Pictures paired with source code:

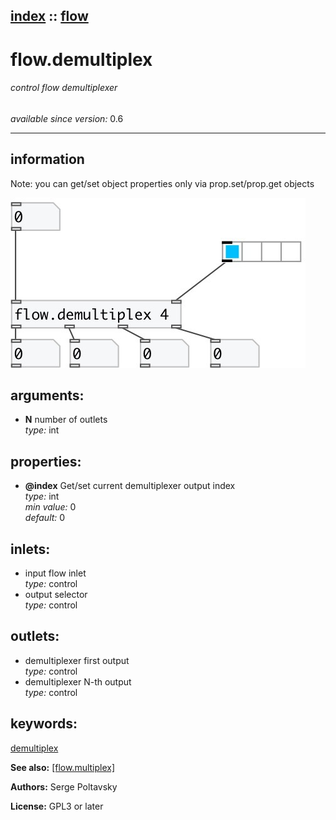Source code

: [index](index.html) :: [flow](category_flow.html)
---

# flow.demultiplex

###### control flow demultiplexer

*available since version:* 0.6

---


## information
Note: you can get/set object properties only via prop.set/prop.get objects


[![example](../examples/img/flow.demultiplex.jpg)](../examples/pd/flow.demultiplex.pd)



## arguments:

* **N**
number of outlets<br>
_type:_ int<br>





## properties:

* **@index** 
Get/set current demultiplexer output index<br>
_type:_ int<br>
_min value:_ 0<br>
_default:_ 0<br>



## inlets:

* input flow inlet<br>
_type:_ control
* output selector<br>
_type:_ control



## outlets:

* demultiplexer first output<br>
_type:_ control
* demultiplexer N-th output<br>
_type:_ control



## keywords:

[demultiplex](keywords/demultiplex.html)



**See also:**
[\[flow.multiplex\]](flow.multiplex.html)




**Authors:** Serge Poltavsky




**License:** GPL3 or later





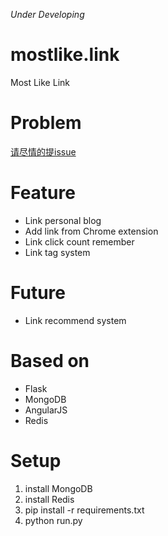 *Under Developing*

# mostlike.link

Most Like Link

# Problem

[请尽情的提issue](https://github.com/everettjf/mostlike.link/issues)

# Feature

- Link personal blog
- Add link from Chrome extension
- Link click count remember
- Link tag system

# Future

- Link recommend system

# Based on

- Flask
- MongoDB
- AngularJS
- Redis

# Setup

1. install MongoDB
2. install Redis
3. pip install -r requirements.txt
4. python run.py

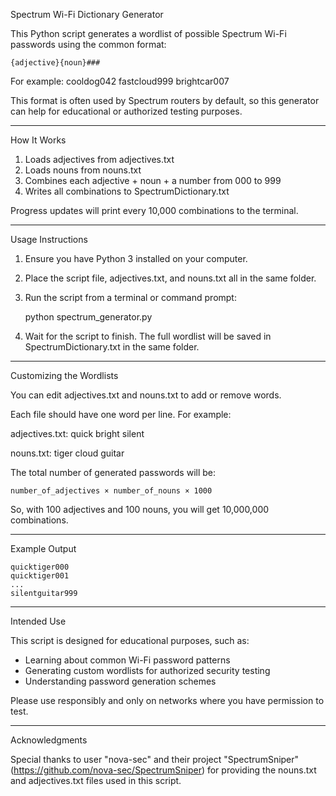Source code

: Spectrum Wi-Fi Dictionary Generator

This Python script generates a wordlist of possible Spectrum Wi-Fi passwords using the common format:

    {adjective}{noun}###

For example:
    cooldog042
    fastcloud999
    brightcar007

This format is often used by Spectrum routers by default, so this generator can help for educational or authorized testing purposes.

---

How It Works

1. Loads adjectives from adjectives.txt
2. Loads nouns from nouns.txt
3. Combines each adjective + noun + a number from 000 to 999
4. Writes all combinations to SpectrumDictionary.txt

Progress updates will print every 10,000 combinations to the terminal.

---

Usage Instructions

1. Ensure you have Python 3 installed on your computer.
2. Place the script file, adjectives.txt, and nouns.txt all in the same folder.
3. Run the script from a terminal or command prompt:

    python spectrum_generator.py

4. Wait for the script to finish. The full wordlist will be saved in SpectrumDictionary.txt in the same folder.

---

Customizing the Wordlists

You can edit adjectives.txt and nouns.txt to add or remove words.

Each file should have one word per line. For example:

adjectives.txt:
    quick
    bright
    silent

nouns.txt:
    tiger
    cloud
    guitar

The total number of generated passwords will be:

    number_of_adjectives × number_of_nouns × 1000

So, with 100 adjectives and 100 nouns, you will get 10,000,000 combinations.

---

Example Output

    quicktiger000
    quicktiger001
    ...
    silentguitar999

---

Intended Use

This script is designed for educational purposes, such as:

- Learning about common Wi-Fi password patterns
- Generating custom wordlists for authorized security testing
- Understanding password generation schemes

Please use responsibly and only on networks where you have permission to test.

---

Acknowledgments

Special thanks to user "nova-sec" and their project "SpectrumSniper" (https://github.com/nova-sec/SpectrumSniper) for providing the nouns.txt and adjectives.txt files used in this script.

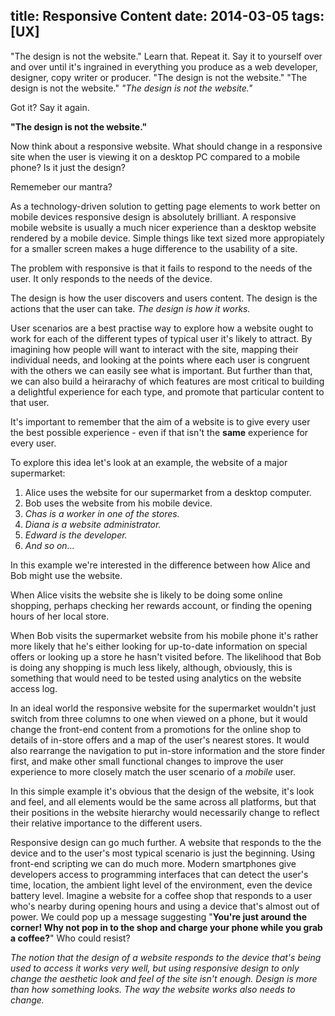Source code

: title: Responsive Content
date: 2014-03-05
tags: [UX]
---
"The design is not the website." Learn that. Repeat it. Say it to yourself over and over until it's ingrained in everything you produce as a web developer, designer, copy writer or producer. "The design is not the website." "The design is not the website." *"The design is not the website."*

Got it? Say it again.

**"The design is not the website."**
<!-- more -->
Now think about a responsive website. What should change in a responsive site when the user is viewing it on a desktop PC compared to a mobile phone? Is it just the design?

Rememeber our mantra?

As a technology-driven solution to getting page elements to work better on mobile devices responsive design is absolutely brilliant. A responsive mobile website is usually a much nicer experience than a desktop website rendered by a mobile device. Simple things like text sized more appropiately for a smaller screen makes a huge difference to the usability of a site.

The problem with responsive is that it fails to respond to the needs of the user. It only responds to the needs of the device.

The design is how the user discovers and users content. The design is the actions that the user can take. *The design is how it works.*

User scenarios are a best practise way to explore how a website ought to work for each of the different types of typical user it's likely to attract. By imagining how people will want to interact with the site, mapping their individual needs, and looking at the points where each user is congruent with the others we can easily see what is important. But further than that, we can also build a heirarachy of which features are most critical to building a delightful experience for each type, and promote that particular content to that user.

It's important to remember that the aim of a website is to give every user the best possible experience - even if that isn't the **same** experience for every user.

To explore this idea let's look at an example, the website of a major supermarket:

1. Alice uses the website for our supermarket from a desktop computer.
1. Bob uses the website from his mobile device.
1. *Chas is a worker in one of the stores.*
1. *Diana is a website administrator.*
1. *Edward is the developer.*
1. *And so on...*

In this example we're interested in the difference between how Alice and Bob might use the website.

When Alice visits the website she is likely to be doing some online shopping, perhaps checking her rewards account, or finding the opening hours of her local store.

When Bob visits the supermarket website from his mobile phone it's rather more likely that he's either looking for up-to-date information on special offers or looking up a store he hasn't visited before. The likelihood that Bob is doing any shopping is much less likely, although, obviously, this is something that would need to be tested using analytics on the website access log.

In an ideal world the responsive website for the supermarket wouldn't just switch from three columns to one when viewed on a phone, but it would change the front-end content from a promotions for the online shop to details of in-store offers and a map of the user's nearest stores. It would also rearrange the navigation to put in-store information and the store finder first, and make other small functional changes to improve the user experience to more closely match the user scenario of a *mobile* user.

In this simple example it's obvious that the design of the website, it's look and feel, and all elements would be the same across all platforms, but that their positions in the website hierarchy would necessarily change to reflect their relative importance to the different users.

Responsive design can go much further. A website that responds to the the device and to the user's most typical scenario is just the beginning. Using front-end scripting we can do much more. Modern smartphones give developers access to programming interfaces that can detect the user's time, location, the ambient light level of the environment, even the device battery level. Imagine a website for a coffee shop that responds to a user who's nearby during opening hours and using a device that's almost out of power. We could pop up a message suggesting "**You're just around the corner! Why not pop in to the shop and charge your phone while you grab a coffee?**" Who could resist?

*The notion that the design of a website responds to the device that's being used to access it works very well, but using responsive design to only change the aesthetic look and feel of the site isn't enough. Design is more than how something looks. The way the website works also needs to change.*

• [Exercise details]: The reply should repeat the data in full, exactly as given, and contain no pictures.

• [Result below]:
Source code

: [index](index.html) :: [flow](category_flow.html)
---

# flow.demultiplex

###### control flow demultiplexer

*available since version:* 0.6

---


## information
Note: you can get/set object properties only via prop.set/prop.get objects


[![example](../examples/img/flow.demultiplex.jpg)](../examples/pd/flow.demultiplex.pd)



## arguments:

* **N**
number of outlets<br>
_type:_ int<br>





## properties:

* **@index** 
Get/set current demultiplexer output index<br>
_type:_ int<br>
_min value:_ 0<br>
_default:_ 0<br>



## inlets:

* input flow inlet<br>
_type:_ control
* output selector<br>
_type:_ control



## outlets:

* demultiplexer first output<br>
_type:_ control
* demultiplexer N-th output<br>
_type:_ control



## keywords:

[demultiplex](keywords/demultiplex.html)



**See also:**
[\[flow.multiplex\]](flow.multiplex.html)




**Authors:** Serge Poltavsky




**License:** GPL3 or later





 *Under Developing*

# mostlike.link

Most Like Link

# Problem

[请尽情的提issue](https://github.com/everettjf/mostlike.link/issues)

# Feature

- Link personal blog
- Add link from Chrome extension
- Link click count remember
- Link tag system

# Future

- Link recommend system

# Based on

- Flask
- MongoDB
- AngularJS
- Redis

# Setup

1. install MongoDB
2. install Redis
3. pip install -r requirements.txt
4. python run.py

Source code

: Spectrum Wi-Fi Dictionary Generator

This Python script generates a wordlist of possible Spectrum Wi-Fi passwords using the common format:

    {adjective}{noun}###

For example:
    cooldog042
    fastcloud999
    brightcar007

This format is often used by Spectrum routers by default, so this generator can help for educational or authorized testing purposes.

---

How It Works

1. Loads adjectives from adjectives.txt
2. Loads nouns from nouns.txt
3. Combines each adjective + noun + a number from 000 to 999
4. Writes all combinations to SpectrumDictionary.txt

Progress updates will print every 10,000 combinations to the terminal.

---

Usage Instructions

1. Ensure you have Python 3 installed on your computer.
2. Place the script file, adjectives.txt, and nouns.txt all in the same folder.
3. Run the script from a terminal or command prompt:

    python spectrum_generator.py

4. Wait for the script to finish. The full wordlist will be saved in SpectrumDictionary.txt in the same folder.

---

Customizing the Wordlists

You can edit adjectives.txt and nouns.txt to add or remove words.

Each file should have one word per line. For example:

adjectives.txt:
    quick
    bright
    silent

nouns.txt:
    tiger
    cloud
    guitar

The total number of generated passwords will be:

    number_of_adjectives × number_of_nouns × 1000

So, with 100 adjectives and 100 nouns, you will get 10,000,000 combinations.

---

Example Output

    quicktiger000
    quicktiger001
    ...
    silentguitar999

---

Intended Use

This script is designed for educational purposes, such as:

- Learning about common Wi-Fi password patterns
- Generating custom wordlists for authorized security testing
- Understanding password generation schemes

Please use responsibly and only on networks where you have permission to test.

---

Acknowledgments

Special thanks to user "nova-sec" and their project "SpectrumSniper" (https://github.com/nova-sec/SpectrumSniper) for providing the nouns.txt and adjectives.txt files used in this script.

Source code

: title: Responsive Content
date: 2014-03-05
tags: [UX]
---
"The design is not the website." Learn that. Repeat it. Say it to yourself over and over until it's ingrained in everything you produce as a web developer, designer, copy writer or producer. "The design is not the website." "The design is not the website." *"The design is not the website."*

Got it? Say it again.

**"The design is not the website."**
<!-- more -->
Now think about a responsive website. What should change in a responsive site when the user is viewing it on a desktop PC compared to a mobile phone? Is it just the design?

Rememeber our mantra?

As a technology-driven solution to getting page elements to work better on mobile devices responsive design is absolutely brilliant. A responsive mobile website is usually a much nicer experience than a desktop website rendered by a mobile device. Simple things like text sized more appropiately for a smaller screen makes a huge difference to the usability of a site.

The problem with responsive is that it fails to respond to the needs of the user. It only responds to the needs of the device.

The design is how the user discovers and users content. The design is the actions that the user can take. *The design is how it works.*

User scenarios are a best practise way to explore how a website ought to work for each of the different types of typical user it's likely to attract. By imagining how people will want to interact with the site, mapping their individual needs, and looking at the points where each user is congruent with the others we can easily see what is important. But further than that, we can also build a heirarachy of which features are most critical to building a delightful experience for each type, and promote that particular content to that user.

It's important to remember that the aim of a website is to give every user the best possible experience - even if that isn't the **same** experience for every user.

To explore this idea let's look at an example, the website of a major supermarket:

1. Alice uses the website for our supermarket from a desktop computer.
1. Bob uses the website from his mobile device.
1. *Chas is a worker in one of the stores.*
1. *Diana is a website administrator.*
1. *Edward is the developer.*
1. *And so on...*

In this example we're interested in the difference between how Alice and Bob might use the website.

When Alice visits the website she is likely to be doing some online shopping, perhaps checking her rewards account, or finding the opening hours of her local store.

When Bob visits the supermarket website from his mobile phone it's rather more likely that he's either looking for up-to-date information on special offers or looking up a store he hasn't visited before. The likelihood that Bob is doing any shopping is much less likely, although, obviously, this is something that would need to be tested using analytics on the website access log.

In an ideal world the responsive website for the supermarket wouldn't just switch from three columns to one when viewed on a phone, but it would change the front-end content from a promotions for the online shop to details of in-store offers and a map of the user's nearest stores. It would also rearrange the navigation to put in-store information and the store finder first, and make other small functional changes to improve the user experience to more closely match the user scenario of a *mobile* user.

In this simple example it's obvious that the design of the website, it's look and feel, and all elements would be the same across all platforms, but that their positions in the website hierarchy would necessarily change to reflect their relative importance to the different users.

Responsive design can go much further. A website that responds to the the device and to the user's most typical scenario is just the beginning. Using front-end scripting we can do much more. Modern smartphones give developers access to programming interfaces that can detect the user's time, location, the ambient light level of the environment, even the device battery level. Imagine a website for a coffee shop that responds to a user who's nearby during opening hours and using a device that's almost out of power. We could pop up a message suggesting "**You're just around the corner! Why not pop in to the shop and charge your phone while you grab a coffee?**" Who could resist?

*The notion that the design of a website responds to the device that's being used to access it works very well, but using responsive design to only change the aesthetic look and feel of the site isn't enough. Design is more than how something looks. The way the website works also needs to change.*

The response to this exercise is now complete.